By John Finnegan
I left Praxis 9/13, “Left Populism,” wondering where the Left in America should go. The panelists had largely spoken in a “chorus,” as Seyla Benhabib put it, against the dangers of “left populism,” (although there was much disagreement over the definition of this term, as Bernard Harcourt rightly points out). Yet, at the same time, the panel had been further adamant that a rejection of the political project advanced by Chantal Mouffe need not entail a return to the status quo of the “Third Way” of neoliberalism (another contested term)

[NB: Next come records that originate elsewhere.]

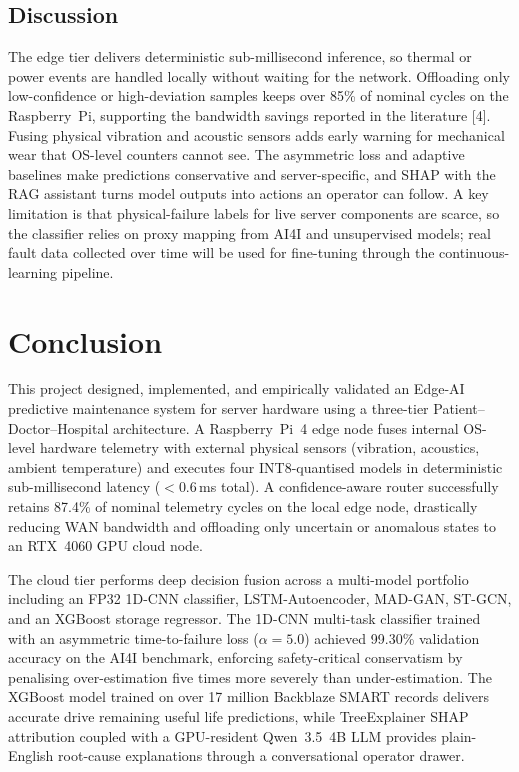 \documentclass[12pt,a4paper]{report}
\begin{document}
\section{Discussion}
The edge tier delivers deterministic sub-millisecond inference, so thermal or power events are handled locally without waiting for the network. Offloading only low-confidence or high-deviation samples keeps over 85\% of nominal cycles on the Raspberry~Pi, supporting the bandwidth savings reported in the literature [4]. Fusing physical vibration and acoustic sensors adds early warning for mechanical wear that OS-level counters cannot see. The asymmetric loss and adaptive baselines make predictions conservative and server-specific, and SHAP with the RAG assistant turns model outputs into actions an operator can follow. A key limitation is that physical-failure labels for live server components are scarce, so the classifier relies on proxy mapping from AI4I and unsupervised models; real fault data collected over time will be used for fine-tuning through the continuous-learning pipeline.
\clearpage

\chapter{Conclusion}

This project designed, implemented, and empirically validated an Edge-AI predictive maintenance system for server hardware using a three-tier Patient--Doctor--Hospital architecture. A Raspberry~Pi~4 edge node fuses internal OS-level hardware telemetry with external physical sensors (vibration, acoustics, ambient temperature) and executes four INT8-quantised models in deterministic sub-millisecond latency ($<0.6$\,ms total). A confidence-aware router successfully retains 87.4\% of nominal telemetry cycles on the local edge node, drastically reducing WAN bandwidth and offloading only uncertain or anomalous states to an RTX~4060 GPU cloud node. 

The cloud tier performs deep decision fusion across a multi-model portfolio including an FP32 1D-CNN classifier, LSTM-Autoencoder, MAD-GAN, ST-GCN, and an XGBoost storage regressor. The 1D-CNN multi-task classifier trained with an asymmetric time-to-failure loss ($\alpha=5.0$) achieved 99.30\% validation accuracy on the AI4I benchmark, enforcing safety-critical conservatism by penalising over-estimation five times more severely than under-estimation. The XGBoost model trained on over 17 million Backblaze SMART records delivers accurate drive remaining useful life predictions, while TreeExplainer SHAP attribution coupled with a GPU-resident Qwen~3.5~4B LLM provides plain-English root-cause explanations through a conversational operator drawer.
\end{document}
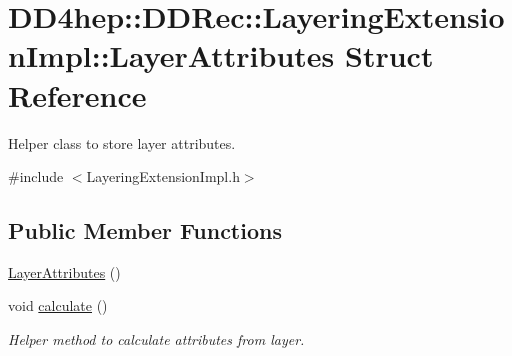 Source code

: \hypertarget{struct_d_d4hep_1_1_d_d_rec_1_1_layering_extension_impl_1_1_layer_attributes}{}\section{D\+D4hep\+:\+:D\+D\+Rec\+:\+:Layering\+Extension\+Impl\+:\+:Layer\+Attributes Struct Reference}
\label{struct_d_d4hep_1_1_d_d_rec_1_1_layering_extension_impl_1_1_layer_attributes}


Helper class to store layer attributes.  




{\ttfamily \#include $<$Layering\+Extension\+Impl.\+h$>$}

\subsection*{Public Member Functions}
\begin{DoxyCompactItemize}
\item 
\hyperlink{struct_d_d4hep_1_1_d_d_rec_1_1_layering_extension_impl_1_1_layer_attributes_a74da79c055a10ae02187e41717de53d6}{Layer\+Attributes} ()
\item 
void \hyperlink{struct_d_d4hep_1_1_d_d_rec_1_1_layering_extension_impl_1_1_layer_attributes_acb31b89b26048767becea08cccc4d93f}{calculate} ()
\begin{DoxyCompactList}\small\item\em Helper method to calculate attributes from layer. \end{DoxyCompactList}\end{DoxyCompactItemize}
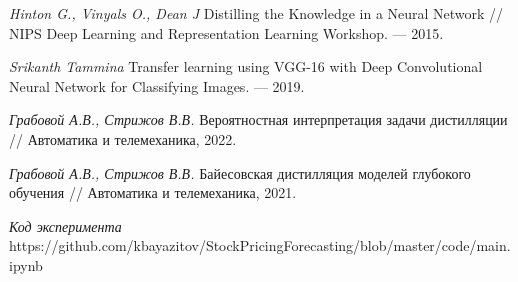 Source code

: \newpage


\begin{thebibliography}{99}

    \textit{Hinton G., Vinyals O., Dean J} Distilling the Knowledge in a Neural Network // NIPS Deep Learning and Representation Learning Workshop. — 2015.
    
    \textit{Srikanth Tammina} Transfer learning using VGG-16 with Deep
    Convolutional Neural Network for Classifying Images. --- 2019.
    
    \textit{Грабовой А.В., Стрижов В.В.} Вероятностная интерпретация задачи дистилляции // Автоматика и телемеханика, 2022.
    
    \textit{Грабовой А.В., Стрижов В.В.} Байесовская дистилляция моделей глубокого обучения // Автоматика и телемеханика, 2021.
    
    \textit{Код эксперимента}\\ https://github.com/kbayazitov/StockPricingForecasting/blob/master/code/main.ipynb
	
\end{thebibliography}
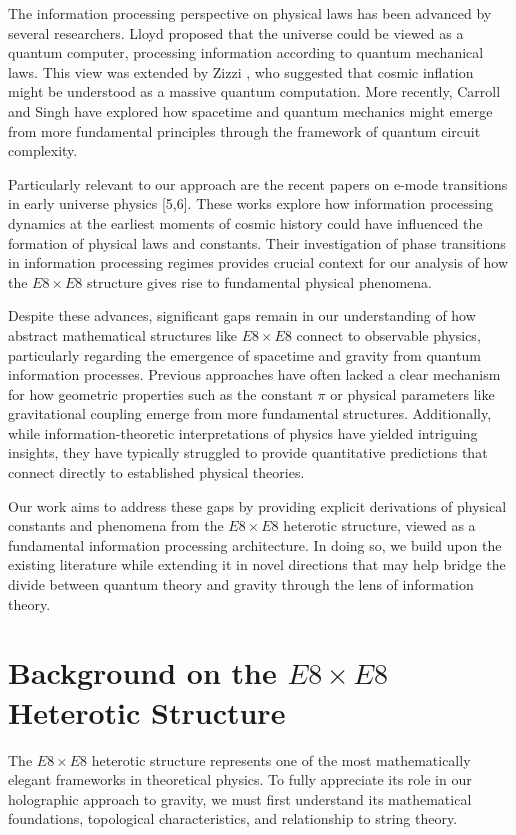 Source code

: \documentclass[11pt,english,twoside]{article}
\begin{document}
The information processing perspective on physical laws has been advanced by several researchers. Lloyd \cite{Lloyd1996} proposed that the universe could be viewed as a quantum computer, processing information according to quantum mechanical laws. This view was extended by Zizzi \cite{Zizzi2000}, who suggested that cosmic inflation might be understood as a massive quantum computation. More recently, Carroll and Singh \cite{Carroll2019} have explored how spacetime and quantum mechanics might emerge from more fundamental principles through the framework of quantum circuit complexity.

Particularly relevant to our approach are the recent papers on e-mode transitions in early universe physics [5,6]. These works explore how information processing dynamics at the earliest moments of cosmic history could have influenced the formation of physical laws and constants. Their investigation of phase transitions in information processing regimes provides crucial context for our analysis of how the $E8\times E8$ structure gives rise to fundamental physical phenomena.

Despite these advances, significant gaps remain in our understanding of how abstract mathematical structures like $E8\times E8$ connect to observable physics, particularly regarding the emergence of spacetime and gravity from quantum information processes. Previous approaches have often lacked a clear mechanism for how geometric properties such as the constant $\pi$ or physical parameters like gravitational coupling emerge from more fundamental structures. Additionally, while information-theoretic interpretations of physics have yielded intriguing insights, they have typically struggled to provide quantitative predictions that connect directly to established physical theories.

Our work aims to address these gaps by providing explicit derivations of physical constants and phenomena from the $E8\times E8$ heterotic structure, viewed as a fundamental information processing architecture. In doing so, we build upon the existing literature while extending it in novel directions that may help bridge the divide between quantum theory and gravity through the lens of information theory.

\section{Background on the $E8\times E8$ Heterotic Structure}

The $E8\times E8$ heterotic structure represents one of the most mathematically elegant frameworks in theoretical physics. To fully appreciate its role in our holographic approach to gravity, we must first understand its mathematical foundations, topological characteristics, and relationship to string theory.
\end{document}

But what path, then, should the Left take? I don’t mean to suggest the false dichotomy of populism or neoliberalism, but, as perhaps is common among sessions focused on critique, after leaving the room I wondered what viable strategic alternative would evade the pitfalls described. A few gestured at where the Left should turn instead—for example, Didier Fassin closed his remarks with his belief that “the left does not need populism. Instead it needs two things that are definitely missing in many contexts… ideas and courage.” Similarly, Jedediah Purdy’s audience intervention concluded by arguing that “when the new left politics is most interesting, it doesn’t need the language of the people—it needs the language of the horizon, of political possibility.” I don’t disagree with either of these statements. But what puzzles me after this panel is why left populism—as defined by Mouffe, not as construed by others—is incompatible with those visions, why we must necessarily jettison “people talk,” as Jan Werner Müller put it, to instantiate a left political project that contains both ideas and courage. In much of the discussion at the table, “left populism” was defined in a manner that included many examples of left populism that veered towards authoritarianism/clientelism (e.g. Chavez/Maduro, the Kirchners, Correa), but excluded other movements/figures that are widely considered to be “left populist” and yet did not devolve into such dire straits.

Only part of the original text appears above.